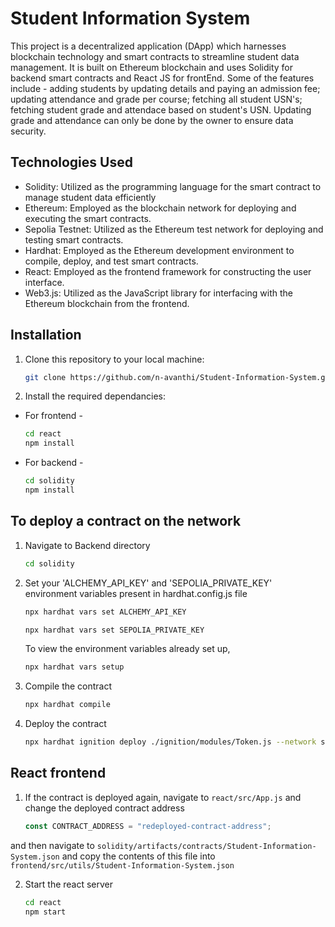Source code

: # Student Information System

This project is a decentralized application (DApp) which harnesses blockchain technology and smart contracts to streamline student data management. It is built on Ethereum blockchain and uses Solidity for backend smart contracts and React JS for frontEnd. Some of the features include - adding students by updating details and paying an admission fee; updating attendance and grade per course; fetching all student USN's; fetching student grade and attendace based on student's USN. Updating grade and attendance can only be done by the owner to ensure data security.  

## Technologies Used

- Solidity: Utilized as the programming language for the smart contract to manage student data efficiently
- Ethereum: Employed as the blockchain network for deploying and executing the smart contracts.
- Sepolia Testnet: Utilized as the Ethereum test network for deploying and testing smart contracts.
- Hardhat: Employed as the Ethereum development environment to compile, deploy, and test smart contracts.
- React:  Employed as the frontend framework for constructing the user interface.
- Web3.js: Utilized as the JavaScript library for interfacing with the Ethereum blockchain from the frontend.

## Installation

1. Clone this repository to your local machine:
   
   ```bash
   git clone https://github.com/n-avanthi/Student-Information-System.git
   ```
   
2. Install the required dependancies:
- For frontend -
    ``` bash
    cd react
    npm install
    ```
- For backend -
    ``` bash
    cd solidity
    npm install
    ```

## To deploy a contract on the network

1. Navigate to Backend directory
    ``` bash
    cd solidity
    ```

2. Set your 'ALCHEMY_API_KEY' and 'SEPOLIA_PRIVATE_KEY' environment variables present in hardhat.config.js file
     ``` bash
    npx hardhat vars set ALCHEMY_API_KEY
    ```
    ``` bash
    npx hardhat vars set SEPOLIA_PRIVATE_KEY
    ```
    To view the environment variables already set up,
    ``` bash
    npx hardhat vars setup
    ```

4. Compile the contract
    ```bash
    npx hardhat compile
    ```

5. Deploy the contract 
    ```bash
    npx hardhat ignition deploy ./ignition/modules/Token.js --network sepolia
    ```

## React frontend

1. If the contract is deployed again, navigate to `react/src/App.js` and change the deployed contract address
    ```javascript
    const CONTRACT_ADDRESS = "redeployed-contract-address";
    ```
 and then navigate to `solidity/artifacts/contracts/Student-Information-System.json` and copy the contents of this file into `frontend/src/utils/Student-Information-System.json`

2. Start the react server
    ```bash
    cd react
    npm start
    ```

* **About this task**:
Show each line of the material where the word "System" occurs.

* **Written solution**:
: # Student Information System
   git clone https://github.com/n-avanthi/Student-Information-System.git
 and then navigate to `solidity/artifacts/contracts/Student-Information-System.json` and copy the contents of this file into `frontend/src/utils/Student-Information-System.json`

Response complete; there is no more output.